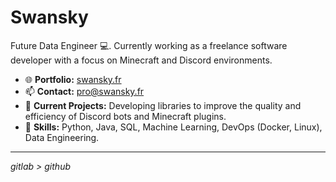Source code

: # Swansky

Future Data Engineer 💻. Currently working as a freelance software developer with a focus on Minecraft and Discord environments.

- 🌐 **Portfolio:** [swansky.fr](https://swansky.fr)
- 📫 **Contact:** [pro@swansky.fr](mailto:pro@swansky.fr)
- 💼 **Current Projects:** Developing libraries to improve the quality and efficiency of Discord bots and Minecraft plugins.
- 🚀 **Skills:** Python, Java, SQL, Machine Learning, DevOps (Docker, Linux), Data Engineering.

---

*gitlab > github*
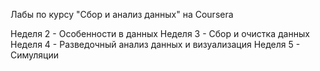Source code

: Лабы по курсу "Сбор и анализ данных" на Coursera

Неделя 2 - Особенности в данных
Неделя 3 - Сбор и очистка данных
Неделя 4 - Разведочный анализ данных и визуализация
Неделя 5 - Симуляции
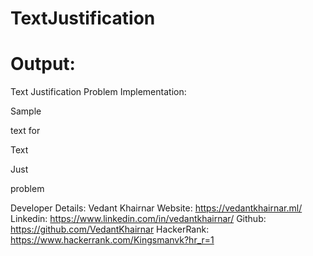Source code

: # TextJustification
# Output:

Text Justification Problem Implementation:

Sample  

text for

Text    

Just    

problem 


Developer Details:
Vedant Khairnar
Website: https://vedantkhairnar.ml/
Linkedin: https://www.linkedin.com/in/vedantkhairnar/
Github: https://github.com/VedantKhairnar
HackerRank: https://www.hackerrank.com/Kingsmanvk?hr_r=1
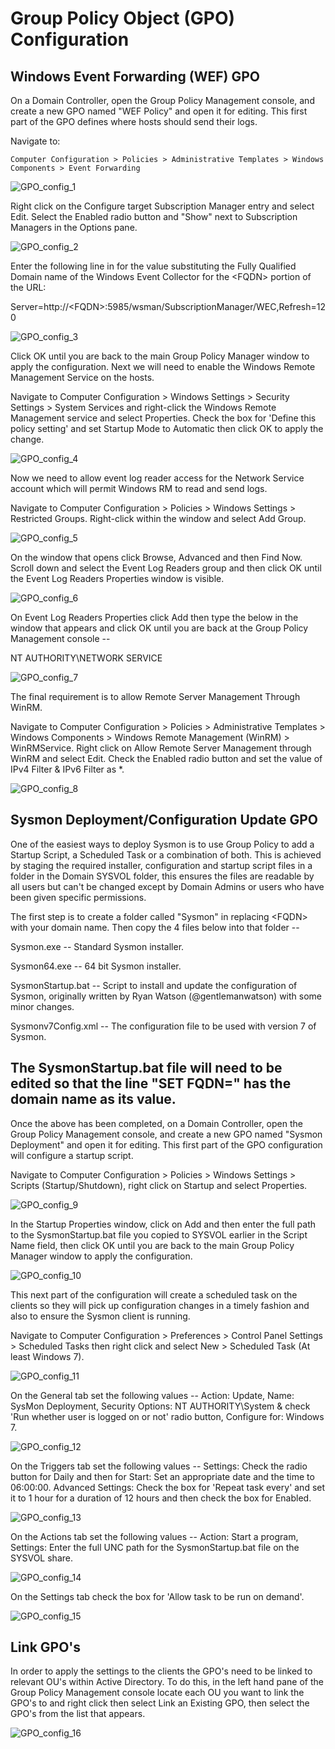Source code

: # Group Policy Object (GPO) Configuration
## Windows Event Forwarding (WEF) GPO

On a Domain Controller, open the Group Policy Management console, and create a new GPO named "WEF Policy" and open it for editing. This first part of the GPO defines where hosts should send their logs.

Navigate to:

`Computer Configuration > Policies > Administrative Templates > Windows Components > Event Forwarding`

![GPO_config_1](https://github.com/SecureDataLabs/44Con-2018-Sysmon/blob/Rustycoin/config/images/GPO_config_1.png)

Right click on the Configure target Subscription Manager entry and select Edit. Select the Enabled radio button and "Show" next to Subscription Managers in the Options pane.

![GPO_config_2](https://github.com/SecureDataLabs/44Con-2018-Sysmon/blob/Rustycoin/config/images/GPO_config_2.png)

Enter the following line in for the value substituting the Fully Qualified Domain name of the Windows Event Collector for the \<FQDN\> portion of the URL:

Server=http://\<FQDN\>:5985/wsman/SubscriptionManager/WEC,Refresh=120

![GPO_config_3](https://github.com/SecureDataLabs/44Con-2018-Sysmon/blob/Rustycoin/config/images/GPO_config_3.png)

Click OK until you are back to the main Group Policy Manager window to apply the configuration. Next we will need to enable the Windows Remote Management Service on the hosts.

Navigate to Computer Configuration \> Windows Settings \> Security Settings \> System Services and right-click the Windows Remote Management service and select Properties. Check the box for 'Define this policy setting' and set Startup Mode to Automatic then click OK to apply the change.

![GPO_config_4](https://github.com/SecureDataLabs/44Con-2018-Sysmon/blob/Rustycoin/config/images/GPO_config_4.png)

Now we need to allow event log reader access for the Network Service account which will permit Windows RM to read and send logs.

Navigate to Computer Configuration \> Policies \> Windows Settings \> Restricted Groups. Right-click within the window and select Add Group.

![GPO_config_5](https://github.com/SecureDataLabs/44Con-2018-Sysmon/blob/Rustycoin/config/images/GPO_config_5.png)

On the window that opens click Browse, Advanced and then Find Now. Scroll down and select the Event Log Readers group and then click OK until the Event Log Readers Properties window is visible.

![GPO_config_6](https://github.com/SecureDataLabs/44Con-2018-Sysmon/blob/Rustycoin/config/images/GPO_config_6.png)

On Event Log Readers Properties click Add then type the below in the window that appears and click OK until you are back at the Group Policy Management console --

NT AUTHORITY\\NETWORK SERVICE

![GPO_config_7](https://github.com/SecureDataLabs/44Con-2018-Sysmon/blob/Rustycoin/config/images/GPO_config_7.png)

The final requirement is to allow Remote Server Management Through WinRM.

Navigate to Computer Configuration \> Policies \> Administrative Templates \> Windows Components \> Windows Remote Management (WinRM) \> WinRMService. Right click on Allow Remote Server Management through WinRM and select Edit. Check the Enabled radio button and set the value of IPv4 Filter & IPv6 Filter as \*.

![GPO_config_8](https://github.com/SecureDataLabs/44Con-2018-Sysmon/blob/Rustycoin/config/images/GPO_config_8.png)


## **Sysmon Deployment/Configuration Update GPO**

One of the easiest ways to deploy Sysmon is to use Group Policy to add a Startup Script, a Scheduled Task or a combination of both. This is achieved by staging the required installer, configuration and startup script files in a folder in the Domain SYSVOL folder, this ensures the files are readable by all users but can't be changed except by Domain Admins or users who have been given specific permissions.

The first step is to create a folder called "Sysmon" in replacing \<FQDN\> with your domain name. Then copy the 4 files below into that folder --

Sysmon.exe -- Standard Sysmon installer.

Sysmon64.exe -- 64 bit Sysmon installer.

SysmonStartup.bat -- Script to install and update the configuration of Sysmon, originally written by Ryan Watson (\@gentlemanwatson) with some minor changes.

Sysmonv7Config.xml -- The configuration file to be used with version 7 of Sysmon.

## **The SysmonStartup.bat file will need to be edited so that the line "SET FQDN=" has the domain name as its value.**

Once the above has been completed, on a Domain Controller, open the Group Policy Management console, and create a new GPO named "Sysmon Deployment" and open it for editing. This first part of the GPO configuration will configure a startup script.

Navigate to Computer Configuration \> Policies \> Windows Settings \> Scripts (Startup/Shutdown), right click on Startup and select Properties.

![GPO_config_9](https://github.com/SecureDataLabs/44Con-2018-Sysmon/blob/Rustycoin/config/images/GPO_config_9.png)

In the Startup Properties window, click on Add and then enter the full path to the SysmonStartup.bat file you copied to SYSVOL earlier in the Script Name field, then click OK until you are back to the main Group Policy Manager window to apply the configuration.

![GPO_config_10](https://github.com/SecureDataLabs/44Con-2018-Sysmon/blob/Rustycoin/config/images/GPO_config_10.png)

This next part of the configuration will create a scheduled task on the clients so they will pick up configuration changes in a timely fashion and also to ensure the Sysmon client is running.

Navigate to Computer Configuration \> Preferences \> Control Panel Settings \> Scheduled Tasks then right click and select New \> Scheduled Task (At least Windows 7).

![GPO_config_11](https://github.com/SecureDataLabs/44Con-2018-Sysmon/blob/Rustycoin/config/images/GPO_config_11.png)

On the General tab set the following values -- Action: Update, Name: SysMon Deployment, Security Options: NT AUTHORITY\\System & check 'Run whether user is logged on or not' radio button, Configure for: Windows 7.

![GPO_config_12](https://github.com/SecureDataLabs/44Con-2018-Sysmon/blob/Rustycoin/config/images/GPO_config_12.png)

On the Triggers tab set the following values -- Settings: Check the radio button for Daily and then for Start: Set an appropriate date and the time to 06:00:00. Advanced Settings: Check the box for 'Repeat task every' and set it to 1 hour for a duration of 12 hours and then check the box for Enabled.

![GPO_config_13](https://github.com/SecureDataLabs/44Con-2018-Sysmon/blob/Rustycoin/config/images/GPO_config_13.png)

On the Actions tab set the following values -- Action: Start a program, Settings: Enter the full UNC path for the SysmonStartup.bat file on the SYSVOL share.

![GPO_config_14](https://github.com/SecureDataLabs/44Con-2018-Sysmon/blob/Rustycoin/config/images/GPO_config_14.png)

On the Settings tab check the box for 'Allow task to be run on demand'.

![GPO_config_15](https://github.com/SecureDataLabs/44Con-2018-Sysmon/blob/Rustycoin/config/images/GPO_config_15.png)

## **Link GPO's**

In order to apply the settings to the clients the GPO's need to be linked to relevant OU's within Active Directory. To do this, in the left hand pane of the Group Policy Management console locate each OU you want to link the GPO's to and right click then select Link an Existing GPO, then select the GPO's from the list that appears.

![GPO_config_16](https://github.com/SecureDataLabs/44Con-2018-Sysmon/blob/Rustycoin/config/images/GPO_config_16.png)

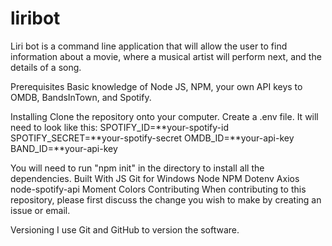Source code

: # liribot
Liri bot is a command line application that will allow the user to find information about a movie, where a musical artist will perform next, and the details of a song.

Prerequisites
Basic knowledge of Node JS, NPM, your own API keys to OMDB, BandsInTown, and Spotify.

Installing
Clone the repository onto your computer.
Create a .env file. It will need to look like this:
SPOTIFY_ID=**your-spotify-id SPOTIFY_SECRET=**your-spotify-secret OMDB_ID=**your-api-key BAND_ID=**your-api-key

You will need to run "npm init" in the directory to install all the dependencies.
Built With
JS
Git for Windows
Node
NPM
Dotenv
Axios
node-spotify-api
Moment
Colors
Contributing
When contributing to this repository, please first discuss the change you wish to make by creating an issue or email.

Versioning
I use Git and GitHub to version the software.
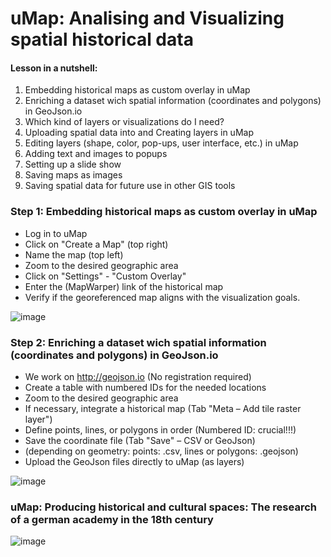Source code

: # uMap: Analising and Visualizing spatial historical data


#### Lesson in a nutshell:

1. Embedding historical maps as custom overlay in uMap
2. Enriching a dataset wich spatial information (coordinates and polygons) in GeoJson.io
3. Which kind of layers or visualizations do I need?
4. Uploading spatial data into and Creating layers in uMap
5. Editing layers (shape, color, pop-ups, user interface, etc.) in uMap
6. Adding text and images to popups
7. Setting up a slide show
8. Saving maps as images
9. Saving spatial data for future use in other GIS tools

   

### Step 1: Embedding historical maps as custom overlay in uMap

* Log in to uMap
* Click on "Create a Map" (top right)
* Name the map (top left)
* Zoom to the desired geographic area
* Click on "Settings" - "Custom Overlay"
* Enter the (MapWarper) link of the historical map
* Verify if the georeferenced map aligns with the visualization goals.

![image](https://github.com/sdutrapereira/Visualizing-data-on-a-historical-map-with-uMap-/assets/119598409/d5ba6d9e-d437-490c-8168-487d20576f7a)


### Step 2: Enriching a dataset wich spatial information (coordinates and polygons) in GeoJson.io

* We work on http://geojson.io (No registration required)
* Create a table with numbered IDs for the needed locations
* Zoom to the desired geographic area
* If necessary, integrate a historical map (Tab "Meta – Add tile raster layer")
* Define points, lines, or polygons in order (Numbered ID: crucial!!!)
* Save the coordinate file (Tab "Save" – CSV or GeoJson)
* (depending on geometry: points: .csv, lines or polygons: .geojson)
* Upload the GeoJson files directly to uMap (as layers)

![image](https://github.com/sdutrapereira/Visualizing-data-on-a-historical-map-with-uMap-/assets/119598409/3d40712d-1c44-427b-9825-772a478c6031)

### uMap: Producing historical and cultural spaces: The research of a german academy in the 18th century

![image](https://github.com/sdutrapereira/Visualizing-historical-data-with-uMap/assets/119598409/872393be-7082-4c31-a2d7-1d4db4e88952)

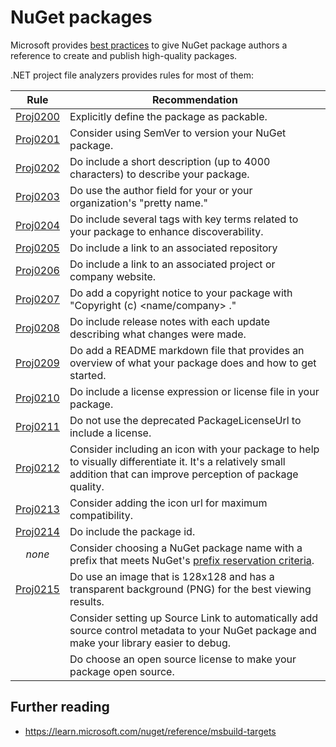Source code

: # NuGet packages
Microsoft provides [best practices](https://learn.microsoft.com/nuget/create-packages/package-authoring-best-practices)
to give NuGet package authors a reference to create and publish high-quality
packages.

.NET project file analyzers provides rules for most of them:

| Rule                             | Recommendation
|:--------------------------------:|----------------------------------------------
| [Proj0200](../rules/Proj0200.md) | Explicitly define the package as packable.
| [Proj0201](../rules/Proj0201.md) | Consider using SemVer to version your NuGet package.
| [Proj0202](../rules/Proj0202.md) | Do include a short description (up to 4000 characters) to describe your package.
| [Proj0203](../rules/Proj0203.md) | Do use the author field for your or your organization's "pretty name."
| [Proj0204](../rules/Proj0204.md) | Do include several tags with key terms related to your package to enhance discoverability.
| [Proj0205](../rules/Proj0205.md) | Do include a link to an associated repository
| [Proj0206](../rules/Proj0206.md) | Do include a link to an associated project or company website.
| [Proj0207](../rules/Proj0207.md) | Do add a copyright notice to your package with "Copyright (c) <name/company> <year>."
| [Proj0208](../rules/Proj0208.md) | Do include release notes with each update describing what changes were made.
| [Proj0209](../rules/Proj0209.md) | Do add a README markdown file that provides an overview of what your package does and how to get started.
| [Proj0210](../rules/Proj0210.md) | Do include a license expression or license file in your package.
| [Proj0211](../rules/Proj0211.md) | Do not use the deprecated PackageLicenseUrl to include a license.
| [Proj0212](../rules/Proj0212.md) | Consider including an icon with your package to help to visually differentiate it. It's a relatively small addition that can improve perception of package quality.
| [Proj0213](../rules/Proj0213.md) | Consider adding the icon url for maximum compatibility.
| [Proj0214](../rules/Proj0214.md) | Do include the package id.
| *none*                           | Consider choosing a NuGet package name with a prefix that meets NuGet's [prefix reservation criteria](https://learn.microsoft.com/nuget/nuget-org/id-prefix-reservation).
| [Proj0215](../rules/Proj0215.md) | Do use an image that is 128x128 and has a transparent background (PNG) for the best viewing results.
|                                  | Consider setting up Source Link to automatically add source control metadata to your NuGet package and make your library easier to debug.
|                                  | Do choose an open source license to make your package open source.


## Further reading
* https://learn.microsoft.com/nuget/reference/msbuild-targets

********

__EXERCISE__
Look above for the line with "Неделя 4 - Разведочный" and the line with "Right click on the", then copy exactly the lines from the first through the second, both kept, with no pictures.

__YOUR RESPONSE__
Неделя 4 - Разведочный анализ данных и визуализация
Неделя 5 - Симуляции
Source code

: # TextJustification
# Output:

Text Justification Problem Implementation:

Sample  

text for

Text    

Just    

problem 


Developer Details:
Vedant Khairnar
Website: https://vedantkhairnar.ml/
Linkedin: https://www.linkedin.com/in/vedantkhairnar/
Github: https://github.com/VedantKhairnar
HackerRank: https://www.hackerrank.com/Kingsmanvk?hr_r=1
Source code

: # Group Policy Object (GPO) Configuration
## Windows Event Forwarding (WEF) GPO

On a Domain Controller, open the Group Policy Management console, and create a new GPO named "WEF Policy" and open it for editing. This first part of the GPO defines where hosts should send their logs.

Navigate to:

`Computer Configuration > Policies > Administrative Templates > Windows Components > Event Forwarding`

![GPO_config_1](https://github.com/SecureDataLabs/44Con-2018-Sysmon/blob/Rustycoin/config/images/GPO_config_1.png)

Right click on the Configure target Subscription Manager entry and select Edit. Select the Enabled radio button and "Show" next to Subscription Managers in the Options pane.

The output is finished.